Die 40. Französischen Filmtage eröffnen mit der schrägen Musikkömödie „La grande magie“ im Tübinger Museum.
TÜBINGEN. „La grande magie“ ist eine zauberhaft leichte, etwas absurde und von Musik beschwingte Kinokomödie. Mit dem Film von Noémie Lvovsky begannen am Mittwochabend im Museum die 40. Französischen Filmtage, umrahmt von einer mit viel Prominenz bestückten Begrüßung und einer anschließenden Eröffnungsgala in den Oberen Sälen. Film und Festakt liefen gleichzeitig per Live-Schalte in den Spielstätten Studio und dem Reutlinger Kamino.
Moderatorin Stefanie Schneider machte zum Jubiläum keinen Hehl aus der wahrhaftigen Saga: Es waren ausschließlich sechs, sieben Gründungsväter, die vor 40 Jahren im von Rauch und Rotwein geschwängerten Dunst eines Reutlinger Hinterzimmers die Idee des Festival International du Film Francophone (FiFF) gebaren. Die Männerdominanz war bald beseitigt. Reutlingen, Rottenburg und vor allem Stuttgart wurden Dépendancen des jährlich im Herbst veranstalteten Festes.

Running Gag der Eröffnungen waren über viele frühe Jahre die angekündigten Filmstars von Fanny Ardant bis Gérard Dépardieu, die dann doch nicht kamen. Das hat man nicht mehr nötig. Stefanie Schneider und Festivaldirektor Christopher Buchholz begrüßten hohe diplomatische Gäste, die Politprominenz der wichtigsten Geldgeber – Stadt, Land, Bund – samt ein paar Repräsentanten der wichtigsten Sponsoren und Partner. Per Video wurden Grußworte eingespielt. Volker Schlöndorff, kleine Panne, blieb stumm. Stargast wird die Schauspielerin und César-Gewinnerin Emmanuelle Devos („Sur mes lèvres“) sein, die am Samstag zu einer sechsteiligen Retrospektive gesprächsweise einen Masterclass-Workshop gibt.
Viel Gespräch, auch Musik (etwa ein Cinéconcert live mit Jean-Yves Leloup zum Hundertjährigen von Buster Keatons „Three Ages“) begleiten das einwöchige Festival, zusammen 90 Filme und seine neun Wettbewerbs-Beiträge, deren besten Nachwuchsfilm die am kommenden Mittwoch eine internationale Jury mit Virginie-Fabre-Franz, Nicole Gillet und Philippe Maynial mit den Grand Prix prämiert.

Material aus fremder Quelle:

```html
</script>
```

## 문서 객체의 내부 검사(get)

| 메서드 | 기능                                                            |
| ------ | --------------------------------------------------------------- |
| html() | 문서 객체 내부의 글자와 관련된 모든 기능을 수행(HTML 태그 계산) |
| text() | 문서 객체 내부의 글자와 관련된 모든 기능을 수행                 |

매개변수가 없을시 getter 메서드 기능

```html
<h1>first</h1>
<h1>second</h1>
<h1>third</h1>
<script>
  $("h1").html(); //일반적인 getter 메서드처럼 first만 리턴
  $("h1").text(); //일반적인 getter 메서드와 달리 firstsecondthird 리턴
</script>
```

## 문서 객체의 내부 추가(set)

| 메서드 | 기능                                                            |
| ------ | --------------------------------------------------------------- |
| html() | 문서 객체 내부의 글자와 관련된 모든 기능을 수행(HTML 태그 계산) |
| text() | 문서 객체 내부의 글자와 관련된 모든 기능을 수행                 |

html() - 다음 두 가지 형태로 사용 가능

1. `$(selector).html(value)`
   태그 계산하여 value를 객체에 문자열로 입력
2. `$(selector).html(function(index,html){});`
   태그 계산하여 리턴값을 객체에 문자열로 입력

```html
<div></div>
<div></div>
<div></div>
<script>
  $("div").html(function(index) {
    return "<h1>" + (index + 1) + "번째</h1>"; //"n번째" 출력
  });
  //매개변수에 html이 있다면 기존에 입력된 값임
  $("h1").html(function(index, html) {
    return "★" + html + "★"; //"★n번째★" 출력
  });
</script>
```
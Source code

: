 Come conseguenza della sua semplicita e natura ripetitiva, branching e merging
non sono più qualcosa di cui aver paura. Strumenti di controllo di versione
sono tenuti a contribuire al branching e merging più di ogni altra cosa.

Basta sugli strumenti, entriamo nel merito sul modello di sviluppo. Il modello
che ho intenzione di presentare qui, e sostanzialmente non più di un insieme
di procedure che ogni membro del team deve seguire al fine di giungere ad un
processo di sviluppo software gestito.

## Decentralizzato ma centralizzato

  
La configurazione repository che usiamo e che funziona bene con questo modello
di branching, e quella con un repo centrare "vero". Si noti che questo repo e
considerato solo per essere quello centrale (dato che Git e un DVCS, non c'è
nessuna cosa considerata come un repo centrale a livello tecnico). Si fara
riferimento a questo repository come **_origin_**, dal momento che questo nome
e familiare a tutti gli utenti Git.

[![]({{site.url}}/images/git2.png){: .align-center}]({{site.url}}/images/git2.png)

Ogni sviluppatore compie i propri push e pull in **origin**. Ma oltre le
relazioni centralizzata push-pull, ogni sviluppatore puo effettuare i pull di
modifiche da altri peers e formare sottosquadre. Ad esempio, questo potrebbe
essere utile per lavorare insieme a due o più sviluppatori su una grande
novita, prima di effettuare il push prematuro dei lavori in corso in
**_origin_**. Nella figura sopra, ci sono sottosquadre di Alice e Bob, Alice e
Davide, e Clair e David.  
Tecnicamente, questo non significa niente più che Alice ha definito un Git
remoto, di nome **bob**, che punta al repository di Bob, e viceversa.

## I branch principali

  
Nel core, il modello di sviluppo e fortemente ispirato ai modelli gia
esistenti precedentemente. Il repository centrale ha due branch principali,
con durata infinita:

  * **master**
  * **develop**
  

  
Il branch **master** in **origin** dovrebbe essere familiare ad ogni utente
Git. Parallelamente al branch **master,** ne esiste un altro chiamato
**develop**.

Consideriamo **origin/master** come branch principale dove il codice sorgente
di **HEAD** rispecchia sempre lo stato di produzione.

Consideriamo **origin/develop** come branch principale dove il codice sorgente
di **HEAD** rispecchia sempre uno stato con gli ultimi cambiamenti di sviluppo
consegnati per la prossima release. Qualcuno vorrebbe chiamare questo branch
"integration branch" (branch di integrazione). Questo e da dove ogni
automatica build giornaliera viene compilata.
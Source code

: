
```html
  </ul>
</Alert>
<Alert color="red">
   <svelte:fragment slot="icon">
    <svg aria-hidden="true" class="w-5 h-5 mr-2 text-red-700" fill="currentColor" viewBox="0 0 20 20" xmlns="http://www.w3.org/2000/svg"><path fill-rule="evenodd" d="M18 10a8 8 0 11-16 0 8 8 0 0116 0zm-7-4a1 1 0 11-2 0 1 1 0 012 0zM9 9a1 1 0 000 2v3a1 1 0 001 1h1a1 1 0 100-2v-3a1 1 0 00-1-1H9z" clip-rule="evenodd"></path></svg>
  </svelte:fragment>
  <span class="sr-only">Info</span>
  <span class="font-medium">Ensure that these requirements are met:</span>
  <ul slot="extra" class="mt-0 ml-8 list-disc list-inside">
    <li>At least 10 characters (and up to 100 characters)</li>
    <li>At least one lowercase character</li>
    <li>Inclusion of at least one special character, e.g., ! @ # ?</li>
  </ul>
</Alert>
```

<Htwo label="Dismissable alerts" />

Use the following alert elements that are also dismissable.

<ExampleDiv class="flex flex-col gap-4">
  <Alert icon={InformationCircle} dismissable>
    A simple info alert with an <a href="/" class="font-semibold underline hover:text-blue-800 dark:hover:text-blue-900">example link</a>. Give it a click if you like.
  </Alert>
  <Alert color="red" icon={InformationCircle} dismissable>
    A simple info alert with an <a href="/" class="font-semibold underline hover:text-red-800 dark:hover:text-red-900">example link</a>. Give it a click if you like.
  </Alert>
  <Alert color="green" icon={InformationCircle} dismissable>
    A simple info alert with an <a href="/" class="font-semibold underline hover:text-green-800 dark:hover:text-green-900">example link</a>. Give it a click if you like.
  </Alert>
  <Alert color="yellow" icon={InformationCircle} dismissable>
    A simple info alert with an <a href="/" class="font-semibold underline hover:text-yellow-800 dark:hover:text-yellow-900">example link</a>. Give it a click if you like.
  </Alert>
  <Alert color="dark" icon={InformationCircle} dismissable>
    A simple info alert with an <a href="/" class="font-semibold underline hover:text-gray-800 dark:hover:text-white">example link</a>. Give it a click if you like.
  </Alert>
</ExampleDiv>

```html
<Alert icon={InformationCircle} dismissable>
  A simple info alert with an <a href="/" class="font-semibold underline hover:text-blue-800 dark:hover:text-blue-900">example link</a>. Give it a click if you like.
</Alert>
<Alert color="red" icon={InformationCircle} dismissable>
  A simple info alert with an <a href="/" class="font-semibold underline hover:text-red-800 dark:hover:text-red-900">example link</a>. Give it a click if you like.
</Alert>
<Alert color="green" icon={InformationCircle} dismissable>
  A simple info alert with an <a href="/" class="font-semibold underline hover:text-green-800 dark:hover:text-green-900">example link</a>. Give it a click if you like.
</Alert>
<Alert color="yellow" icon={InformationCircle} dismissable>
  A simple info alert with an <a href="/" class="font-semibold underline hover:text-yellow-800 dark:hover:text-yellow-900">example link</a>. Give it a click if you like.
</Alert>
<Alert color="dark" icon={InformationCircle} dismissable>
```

Der Kurzfilmpreis sowie Publikumspreisen in Tübingen, Reutlingen und Stuttgart kommen hinzu. Ein wenig Festival-Retrospektive muss auch sein.
„Die emotionale Komponente ist das Wichtigste“, sagte Stefanie Schneider. Dazu aber auch das Geld. Und nach seiner Exzelllenz François Delattre, dem Botschafter der Französischen Republik in Berlin, traten deshalb auch der Stuttgarter Kultusstaatssekretär Arne Braun, der Geschäftsführer der Medien- und Filmgesellschaft Baden-Württemberg (MFG) Carl Bergengruen, Tübingens Oberbürgermeister Boris Palmer und – als Nachfolger der langjährigen Kinogastgeber Volker Lamm und Stefan Paul – Carsten Schuffert zur zweiten Vorsitzenden auf die Bühne, der nach der fatalen Corona-Baisse die Tübinger Kinos – das Arsenal schließt zum Jahresende – nicht nur retten, sondern zu neuer Blüte führen will. Als Co-Produzent des Eröffnungsfilms kam auch Markus Nievelstein, der Geschäftsführer des deutsch-französischen Kultursenders Arte, ans Mikrofon von Stefanie Schneider
„Der große Zauber“, Eröffnungsfilm von Drehbuchautorin, Regisseurin, Schauspielerin und Musikerin Noémie Lvovsky, führte in die französische Küstenprovinz der Zwanzigerjahre. Bei der Zauber-Vorführung einer ziemlich abgerissenen Gaukler-Truppe verschwindet Marta, die unglückliche Ehefrau eines verbiesterten Bürgers, tatsächlich. Mit immer neuen Verwechslungen und Überblendungen von magischen Tricks – die treulose Verschwundene soll sich in einer Holzschachtel befinden – und denkbarer Wirklichkeit treibt der Vaganten-Patron Albert den Gatten doch noch in den Wahnsinn, als gerade eine zärtliche Versöhnung möglich wäre. Ganz ohne Pomp inszeniert, ist die absurd-groteske Tragikomödie auch ein Musikfilm. Das Publikum feierte ihn, bevor es sich in die lange Schlange zum Fest-Büffet einreihte.